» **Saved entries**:
+-------+

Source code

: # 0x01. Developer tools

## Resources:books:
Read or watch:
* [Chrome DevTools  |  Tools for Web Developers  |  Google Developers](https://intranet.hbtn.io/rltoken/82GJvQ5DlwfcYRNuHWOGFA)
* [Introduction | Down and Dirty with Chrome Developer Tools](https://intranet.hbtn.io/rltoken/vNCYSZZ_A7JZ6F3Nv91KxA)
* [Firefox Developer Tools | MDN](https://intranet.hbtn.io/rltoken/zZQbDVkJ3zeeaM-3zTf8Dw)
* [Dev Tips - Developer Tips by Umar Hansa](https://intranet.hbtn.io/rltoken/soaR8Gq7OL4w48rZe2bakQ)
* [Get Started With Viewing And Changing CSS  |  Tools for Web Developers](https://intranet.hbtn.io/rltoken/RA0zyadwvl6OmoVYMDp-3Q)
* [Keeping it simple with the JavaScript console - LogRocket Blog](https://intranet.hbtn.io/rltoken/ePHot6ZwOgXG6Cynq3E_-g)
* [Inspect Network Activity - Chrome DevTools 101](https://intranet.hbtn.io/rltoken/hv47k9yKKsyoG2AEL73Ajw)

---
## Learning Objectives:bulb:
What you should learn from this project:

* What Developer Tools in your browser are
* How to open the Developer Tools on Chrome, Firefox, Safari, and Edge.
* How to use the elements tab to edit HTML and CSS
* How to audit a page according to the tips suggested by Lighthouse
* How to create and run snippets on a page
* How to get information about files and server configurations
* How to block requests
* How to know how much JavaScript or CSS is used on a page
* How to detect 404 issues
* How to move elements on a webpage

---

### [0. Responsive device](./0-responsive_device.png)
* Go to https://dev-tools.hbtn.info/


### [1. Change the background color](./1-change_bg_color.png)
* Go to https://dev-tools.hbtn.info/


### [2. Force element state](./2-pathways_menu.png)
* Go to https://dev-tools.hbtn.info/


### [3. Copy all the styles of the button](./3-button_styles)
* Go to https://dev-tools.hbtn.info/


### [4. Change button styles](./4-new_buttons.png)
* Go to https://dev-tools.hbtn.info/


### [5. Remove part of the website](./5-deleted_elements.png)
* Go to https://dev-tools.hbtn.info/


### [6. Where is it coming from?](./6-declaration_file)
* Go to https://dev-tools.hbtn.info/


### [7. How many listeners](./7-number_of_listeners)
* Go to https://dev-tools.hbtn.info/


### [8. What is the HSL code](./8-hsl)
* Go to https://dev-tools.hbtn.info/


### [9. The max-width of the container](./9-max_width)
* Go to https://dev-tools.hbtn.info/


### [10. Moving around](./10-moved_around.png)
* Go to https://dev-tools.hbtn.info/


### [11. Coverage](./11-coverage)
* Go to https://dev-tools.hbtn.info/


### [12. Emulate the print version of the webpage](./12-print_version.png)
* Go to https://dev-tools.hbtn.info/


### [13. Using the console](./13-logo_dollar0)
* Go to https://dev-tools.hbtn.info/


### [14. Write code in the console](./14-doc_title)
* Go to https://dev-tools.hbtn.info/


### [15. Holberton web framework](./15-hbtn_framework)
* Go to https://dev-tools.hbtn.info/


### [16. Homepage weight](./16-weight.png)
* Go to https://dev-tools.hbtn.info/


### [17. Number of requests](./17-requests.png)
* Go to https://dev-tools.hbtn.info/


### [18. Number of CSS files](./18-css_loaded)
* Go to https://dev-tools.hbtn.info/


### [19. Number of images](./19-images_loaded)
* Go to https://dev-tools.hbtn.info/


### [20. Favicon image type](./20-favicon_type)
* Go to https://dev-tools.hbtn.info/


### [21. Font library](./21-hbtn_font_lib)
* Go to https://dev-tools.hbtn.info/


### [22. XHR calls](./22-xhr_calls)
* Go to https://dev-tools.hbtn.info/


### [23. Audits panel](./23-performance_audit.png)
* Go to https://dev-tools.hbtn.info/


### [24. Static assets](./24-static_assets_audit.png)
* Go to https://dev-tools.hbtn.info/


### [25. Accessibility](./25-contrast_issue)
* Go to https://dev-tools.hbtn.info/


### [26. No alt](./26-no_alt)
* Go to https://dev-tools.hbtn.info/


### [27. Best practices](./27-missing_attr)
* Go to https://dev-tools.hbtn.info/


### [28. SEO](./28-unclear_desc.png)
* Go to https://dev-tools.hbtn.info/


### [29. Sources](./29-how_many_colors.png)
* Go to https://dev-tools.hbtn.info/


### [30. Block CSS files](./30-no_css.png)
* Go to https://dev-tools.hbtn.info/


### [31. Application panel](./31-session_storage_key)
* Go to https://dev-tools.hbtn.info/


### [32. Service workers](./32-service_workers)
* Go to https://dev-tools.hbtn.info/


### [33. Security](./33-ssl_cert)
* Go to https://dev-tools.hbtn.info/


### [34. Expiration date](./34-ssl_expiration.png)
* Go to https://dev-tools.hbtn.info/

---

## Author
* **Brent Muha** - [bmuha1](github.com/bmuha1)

+-------+

» **ASSIGNMENT**:
Check each line of the records for "What" and copy the ones that contain it.

» **PROBLEM SOLUTION**:
What you should learn from this project:
* What Developer Tools in your browser are
### [8. What is the HSL code](./8-hsl)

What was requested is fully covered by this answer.